[Twisted-Python] Re: Improving spawnProcess and friends

Nuutti Kotivuori naked at iki.fi
Wed Jul 19 17:25:01 EDT 2006


glyph at divmod.com wrote:
> On Wed, 19 Jul 2006 11:09:35 +0300, Nuutti Kotivuori <naked at iki.fi> wrote:
>> I'd like to write an improvement to spawnProcess - but I thought I
>> should check with the devs here first to get comments and to see if it
>> would be something that could be merged to the mainline at some point.
>
> Thanks :).
>
> It's probably worth mentioning these:
> http://twistedmatrix.com/trac/ticket/1218
> http://twistedmatrix.com/trac/ticket/950
> http://twistedmatrix.com/trac/ticket/1478
> as long as we're talking about this API.

Hopefully all of those will get fixed while we are at it.

>> The primary thing I want to do is to improve the childFDs
>> handling. Instead of the childFDs being a dictionary, I'd like to make
>> it be an object that is set up beforehand.
>
> I'd like to see a proposed API for setting up this object.  A
> different way of doing this (which I think I prefer) would be to add
> a feature to ProcessProtocol rather than modifying the behavior of
> the childFDs argument.  After all, it's generally a particular
> process protocol that wants to be able to communicate on various
> channels.  This way it would be possible - although not necessarily
> easy - to allow your ProcessProtocol object to have a few of its
> methods called post-fork, but pre-exec.

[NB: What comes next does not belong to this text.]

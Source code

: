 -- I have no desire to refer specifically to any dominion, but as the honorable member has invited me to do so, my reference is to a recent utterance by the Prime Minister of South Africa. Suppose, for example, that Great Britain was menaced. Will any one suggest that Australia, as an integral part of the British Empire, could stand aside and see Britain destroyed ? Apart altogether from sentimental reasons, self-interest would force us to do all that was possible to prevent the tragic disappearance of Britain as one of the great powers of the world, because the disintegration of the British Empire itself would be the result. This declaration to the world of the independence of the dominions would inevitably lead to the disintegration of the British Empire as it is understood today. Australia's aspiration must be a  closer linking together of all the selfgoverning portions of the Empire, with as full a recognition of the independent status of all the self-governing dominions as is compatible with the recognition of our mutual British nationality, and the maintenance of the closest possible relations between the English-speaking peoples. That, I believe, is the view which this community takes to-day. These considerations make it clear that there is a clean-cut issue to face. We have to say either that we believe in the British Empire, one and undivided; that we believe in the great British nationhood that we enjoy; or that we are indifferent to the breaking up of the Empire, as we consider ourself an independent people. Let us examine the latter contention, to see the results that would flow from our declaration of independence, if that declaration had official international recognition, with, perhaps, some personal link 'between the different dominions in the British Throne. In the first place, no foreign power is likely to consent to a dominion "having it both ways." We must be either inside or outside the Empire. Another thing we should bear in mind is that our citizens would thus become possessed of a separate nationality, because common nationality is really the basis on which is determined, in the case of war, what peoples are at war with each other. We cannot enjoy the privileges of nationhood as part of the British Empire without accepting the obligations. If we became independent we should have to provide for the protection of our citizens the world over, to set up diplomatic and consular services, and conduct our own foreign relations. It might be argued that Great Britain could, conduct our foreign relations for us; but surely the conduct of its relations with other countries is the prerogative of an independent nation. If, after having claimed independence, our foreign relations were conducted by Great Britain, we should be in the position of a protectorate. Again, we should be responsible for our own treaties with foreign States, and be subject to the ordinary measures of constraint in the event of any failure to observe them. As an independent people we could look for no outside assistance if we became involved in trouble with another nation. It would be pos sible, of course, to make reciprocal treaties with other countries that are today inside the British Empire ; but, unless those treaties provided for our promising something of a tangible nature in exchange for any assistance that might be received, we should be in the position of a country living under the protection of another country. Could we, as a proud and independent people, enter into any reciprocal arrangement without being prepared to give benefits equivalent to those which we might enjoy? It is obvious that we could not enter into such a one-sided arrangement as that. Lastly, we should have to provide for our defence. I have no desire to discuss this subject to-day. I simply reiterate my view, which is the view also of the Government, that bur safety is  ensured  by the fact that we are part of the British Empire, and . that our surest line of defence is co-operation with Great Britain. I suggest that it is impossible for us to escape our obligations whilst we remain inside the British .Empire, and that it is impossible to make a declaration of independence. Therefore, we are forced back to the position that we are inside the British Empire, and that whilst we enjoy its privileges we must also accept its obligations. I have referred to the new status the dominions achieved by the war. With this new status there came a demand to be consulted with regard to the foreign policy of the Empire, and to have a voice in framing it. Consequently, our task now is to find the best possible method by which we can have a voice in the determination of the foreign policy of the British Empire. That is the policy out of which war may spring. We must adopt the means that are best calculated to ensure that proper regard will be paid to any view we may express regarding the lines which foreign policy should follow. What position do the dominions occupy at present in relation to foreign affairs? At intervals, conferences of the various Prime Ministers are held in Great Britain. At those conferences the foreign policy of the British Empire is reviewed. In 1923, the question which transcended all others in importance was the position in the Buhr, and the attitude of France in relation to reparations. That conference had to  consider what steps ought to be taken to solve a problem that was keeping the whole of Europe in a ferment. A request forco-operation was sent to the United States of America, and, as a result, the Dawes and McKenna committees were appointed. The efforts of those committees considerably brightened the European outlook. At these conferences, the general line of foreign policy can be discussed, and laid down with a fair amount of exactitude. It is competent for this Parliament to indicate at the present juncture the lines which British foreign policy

Hmmh. Well, firstly, actually I don't think I explained the object
idea properly. My original idea there was just to use the object as a
holder for the configuration - and nothing more. A syntax extension to
allow a nicely readable way of specifying childFDs instead of mappings
from integer to tuple of lists or whatever a complex set up like that
would end up being. But, now I'm not sure if I want the object at all
there.

I'm not sure if I understand what you are saying, though - atleast not
in a concrete way. I agree that generally a particular process
protocol is coded to explicitly read and write in certain
communication channels - so it is reasonable that the process protocol
would specify these communication channels.

However, I'm not sure I like the idea of methods firing from
ProcessProtocol post-fork but pre-exec. We are living on the child
side there - and calling any methods from the transport, reactor or
many other places would be a bad idea. I'd like the parts that get
executed on the child side be very well defined and generally not
supplied by the user.

>> In addition to the current functionality of duplicating one of the
>> parent's fds and providing simple pipes, I'd like to add features to
>> configure arbitrary PTYs to be set up, for socketpairs to be set up
>> and to allow the duplication of some pipe into multiple child fds. To
>> clarify a bit, I'd like for a way to be able to start a process and
>> say that a socketpair should be created, it should be dup'd to fd 0
>> and fd 1 on the child and a pipe should be created for reading and it
>> should be dup'd to fd 2 on the child. The same with PTYs as well, so
>> this change would unify Process and PTYProcess.
>
>> Also, I would want to make it possible for each created reader,
>> writer, PTY, socketpair, whatever to have a separate protocol. That
>> is, I want to be able to say that this PTY should be handled by my
>> protocol here that inherits from LineReceiver - instead of having to
>> implement all of those in the ProcessProtocol.
>
> I believe that putting this into spawnProcess is operating at the
> wrong layer of abstraction.  The feature you're describing is highly
> useful though, so providing a utility implementation of
> ProcessProtocol that allows you to hook up regular protocols to
> various FDs would be very good.  IMHO ProcessProtocol looks
> deceptively like a regular protocol, and probably its dataReceived
> and connectionLost methods should be (softly) deprecated.  The right
> way to write a ProcessProtocol is to override childDataReceived,
> childConnectionLost and processEnded.  A ProcessProtocol that could
> hook up _arbitrary_ FDs as input and output to a Protocol would be
> incredibly useful but it would be a good start just to have a
> better-defined way to deal with separating process control from
> protocol logic; so useful it might even be worth putting this
> functionality on the base ProcessProtocol.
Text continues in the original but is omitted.